Rebalancing a Lopsided Foreign Policy
As Lee enters office, he must extricate South Korea from former President Yoon Suk-yeol’s head-long rush into the US’s Cold War Against China. Not only did the Yoon administration enthusiastically participate in the NATO Summits starting 2022, it also rushed headlong to support US efforts to maintain its hegemony in the Indo-Pacific region in the Taiwan Strait not least by entering into a trilateral security cooperation agreement with Japan and the United States.
It’s not yet clear how the Lee Administration will deal with Trump’s pressure to join its containment of China: after Lee won the election, the Trump administration acknowledged the elections as free and fair and then expressed concerns about Chinese influence, with little care to substantiate such claims. Within a Korean context, these claims are a nod to the far-right conspiracy theory that the 2020 National Assembly Elections involved Chinese interference, which Yoon used to justify calling martial law. The remarks were the diplomatic equivalent of warning shots from a gunboat against Lee’s intention to rebalance South Korea’s foreign policy by improving relations with China.
The Lee Administration faces many challenges. If Lee Jae-myung won with 49% of the vote, the pro-martial law conservative candidate, nonetheless, gained 41% of the vote. Thus, despite the great political mobilizations of the 2016 Candlelight Revolution and the 2024 Revolution of Lights, South Korea still struggles to break free from a Cold War framework that limits democracy to a contest between conservative parties.

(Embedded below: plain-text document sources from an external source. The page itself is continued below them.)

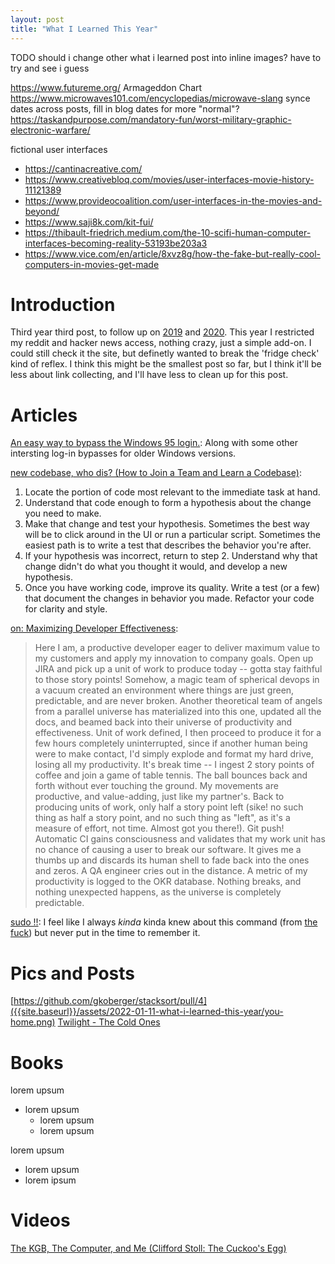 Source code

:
 ```yaml
---
layout: post
title: "What I Learned This Year"
---
```


TODO should i change other what i learned post into inline images? have to try and see i guess

https://www.futureme.org/
Armageddon Chart https://www.microwaves101.com/encyclopedias/microwave-slang
synce dates across posts, fill in blog dates for more "normal"?
https://taskandpurpose.com/mandatory-fun/worst-military-graphic-electronic-warfare/

fictional user interfaces
* https://cantinacreative.com/
* https://www.creativebloq.com/movies/user-interfaces-movie-history-11121389
* https://www.provideocoalition.com/user-interfaces-in-the-movies-and-beyond/
* https://www.saji8k.com/kit-fui/
* https://thibault-friedrich.medium.com/the-10-scifi-human-computer-interfaces-becoming-reality-53193be203a3
* https://www.vice.com/en/article/8xvz8g/how-the-fake-but-really-cool-computers-in-movies-get-made

# Introduction

Third year third post, to follow up on [2019]({{site.baseurl}}/2020/01/20/what-i-learned-this-year.html) and [2020]({{site.baseurl}}/2021/01/11/what-i-learned-this-year.html).
This year I restricted my reddit and hacker news access, nothing crazy, just a simple add-on. I could still check it the site, but definetly wanted to break the 'fridge check' kind of reflex.
I think this might be the smallest post so far, but I think it'll be less about link collecting, and I'll have less to clean up for this post.

# Articles
[An easy way to bypass the Windows 95 login.](https://www.reddit.com/r/hacking/comments/17kp3h/an_easy_way_to_bypass_the_windows_95_login/): Along with some other intersting log-in bypasses for older Windows versions.

[new codebase, who dis? (How to Join a Team and Learn a Codebase)](https://www.samueltaylor.org/articles/how-to-learn-a-codebase.html):
1. Locate the portion of code most relevant to the immediate task at hand.
2. Understand that code enough to form a hypothesis about the change you need to make.
3. Make that change and test your hypothesis. Sometimes the best way will be to click around in the UI or run a particular script. Sometimes the easiest path is to write a test that describes the behavior you're after.
4. If your hypothesis was incorrect, return to step 2. Understand why that change didn't do what you thought it would, and develop a new hypothesis.
5. Once you have working code, improve its quality. Write a test (or a few) that document the changes in behavior you made. Refactor your code for clarity and style.

[on: Maximizing Developer Effectiveness](https://news.ycombinator.com/item?id=25800830):
> Here I am, a productive developer eager to deliver maximum value to my customers and apply my innovation to company goals.
> Open up JIRA and pick up a unit of work to produce today -- gotta stay faithful to those story points!
> Somehow, a magic team of spherical devops in a vacuum created an environment where things are just green, predictable, and are never broken.
> Another theoretical team of angels from a parallel universe has materialized into this one, updated all the docs, and beamed back into their universe of productivity and effectiveness.
> Unit of work defined, I then proceed to produce it for a few hours completely uninterrupted, since if another human being were to make contact, I'd simply explode and format my hard drive, losing all my productivity.
> It's break time -- I ingest 2 story points of coffee and join a game of table tennis. The ball bounces back and forth without ever touching the ground. My movements are productive, and value-adding, just like my partner's.
> Back to producing units of work, only half a story point left (sike! no such thing as half a story point, and no such thing as "left", as it's a measure of effort, not time. Almost got you there!).
> Git push! Automatic CI gains consciousness and validates that my work unit has no chance of causing a user to break our software. It gives me a thumbs up and discards its human shell to fade back into the ones and zeros. A QA engineer cries out in the distance.
> A metric of my productivity is logged to the OKR database.
> Nothing breaks, and nothing unexpected happens, as the universe is completely predictable. 

[sudo !!](https://www.reddit.com/r/ProgrammerHumor/comments/l02kgj/every_single_time/): I feel like I always _kinda_ kinda knew about this command (from [the fuck](https://github.com/nvbn/thefuck)) but never put in the time to remember it.

# Pics and Posts
[https://github.com/gkoberger/stacksort/pull/4]({{site.baseurl}}/assets/2022-01-11-what-i-learned-this-year/you-home.png)
[Twilight - The Cold Ones](http://www.freezerstorageds.com/)

# Books
lorem upsum
* lorem upsum
  * lorem upsum
  * lorem upsum
  
lorem upsum
* lorem upsum
* lorem ipsum

# Videos
[The KGB, The Computer, and Me (Clifford Stoll: The Cuckoo's Egg)](https://www.youtube.com/watch?v=hTx9h3Sm29I)
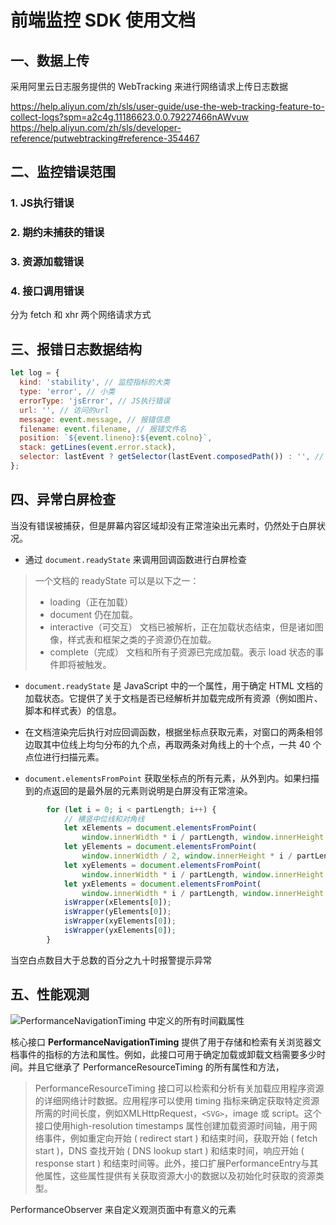 # 前端监控 SDK 使用文档

## 一、数据上传

采用阿里云日志服务提供的 WebTracking 来进行网络请求上传日志数据

https://help.aliyun.com/zh/sls/user-guide/use-the-web-tracking-feature-to-collect-logs?spm=a2c4g.11186623.0.0.79227466nAWvuw
https://help.aliyun.com/zh/sls/developer-reference/putwebtracking#reference-354467

## 二、监控错误范围

### 1. JS执行错误


### 2. 期约未捕获的错误


### 3. 资源加载错误


### 4. 接口调用错误

分为 fetch 和 xhr 两个网络请求方式

## 三、报错日志数据结构

```js
let log = {
  kind: 'stability', // 监控指标的大类
  type: 'error', // 小类
  errorType: 'jsError', // JS执行错误
  url: '', // 访问的url
  message: event.message, // 报错信息
  filename: event.filename, // 报错文件名
  position: `${event.lineno}:${event.colno}`,
  stack: getLines(event.error.stack),
  selector: lastEvent ? getSelector(lastEvent.composedPath()) : '', // 最后一个操作的元素
};
```

## 四、异常白屏检查

当没有错误被捕获，但是屏幕内容区域却没有正常渲染出元素时，仍然处于白屏状况。

- 通过 `document.readyState` 来调用回调函数进行白屏检查

>一个文档的 readyState 可以是以下之一：
>
> - loading（正在加载）
> - document 仍在加载。
> - interactive（可交互）
>文档已被解析，正在加载状态结束，但是诸如图像，样式表和框架之类的子资源仍在加载。
> - complete（完成）
>文档和所有子资源已完成加载。表示 load 状态的事件即将被触发。


- `document.readyState` 是 JavaScript 中的一个属性，用于确定 HTML 文档的加载状态。它提供了关于文档是否已经解析并加载完成所有资源（例如图片、脚本和样式表）的信息。

- 在文档渲染完后执行对应回调函数，根据坐标点获取元素，对窗口的两条相邻边取其中位线上均匀分布的九个点，再取两条对角线上的十个点，一共 40 个点位进行扫描元素。

- `document.elementsFromPoint` 获取坐标点的所有元素，从外到内。如果扫描到的点返回的是最外层的元素则说明是白屏没有正常渲染。

```js
        for (let i = 0; i < partLength; i++) {
            // 横竖中位线和对角线
            let xElements = document.elementsFromPoint(
                window.innerWidth * i / partLength, window.innerHeight / 2);
            let yElements = document.elementsFromPoint(
                window.innerWidth / 2, window.innerHeight * i / partLength);
            let xyElements = document.elementsFromPoint(
                window.innerWidth * i / partLength, window.innerHeight * i / partLength);
            let yxElements = document.elementsFromPoint(
                window.innerWidth * i / partLength, window.innerHeight * (partLength - 1 - i) / partLength);
            isWrapper(xElements[0]);
            isWrapper(yElements[0]);
            isWrapper(xyElements[0]);
            isWrapper(yxElements[0]);
        }
```

当空白点数目大于总数的百分之九十时报警提示异常


## 五、性能观测

![PerformanceNavigationTiming 中定义的所有时间戳属性](https://developer.mozilla.org/zh-CN/docs/Web/API/PerformanceNavigationTiming/timestamp-diagram.svg)

核心接口 **PerformanceNavigationTiming** 提供了用于存储和检索有关浏览器文档事件的指标的方法和属性。例如，此接口可用于确定加载或卸载文档需要多少时间。并且它继承了 PerformanceResourceTiming 的所有属性和方法，

> PerformanceResourceTiming 接口可以检索和分析有关加载应用程序资源的详细网络计时数据。应用程序可以使用 timing 指标来确定获取特定资源所需的时间长度，例如XMLHttpRequest，`<SVG>`，image 或 script。这个接口使用high-resolution timestamps 属性创建加载资源时间轴，用于网络事件，例如重定向开始 ( redirect start ) 和结束时间，获取开始 ( fetch start )，DNS 查找开始 ( DNS lookup start ) 和结束时间，响应开始 ( response start ) 和结束时间等。此外，接口扩展PerformanceEntry与其他属性，这些属性提供有关获取资源大小的数据以及初始化时获取的资源类型。


PerformanceObserver 来自定义观测页面中有意义的元素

South Korea’s inability to shake off this Cold War framework is partly due to the legacy of the Korean War (far-right conservative support is highest among those past 60) but it is also buttressed by the ongoing US military presence and Korea’s lack of wartime operational control of its own military. Established under US military occupation and developed under the US economic aegis, South Korea is constrained in its ability to chart an independent foreign policy based on its own national interests such as achieving peace with North Korea. This constrains Lee’s ability to backtrack from many of Yoon’s commitments to the United States such as the JAKUS trilateral security cooperation, intentionally designed to survive changes in administration.
Given the increasing pressure to attend NATO, it’s likely Lee will attend. Lee’s initial reasoning that now is the time to focus on the recovery of Korea’s economy rather than on attending the NATO summit is pragmatic for Koreans. As a way of stepping out of the US led war drive in the region when we should be diffusing rather than exacerbating the world’s crises, it is also pragmatic for the world.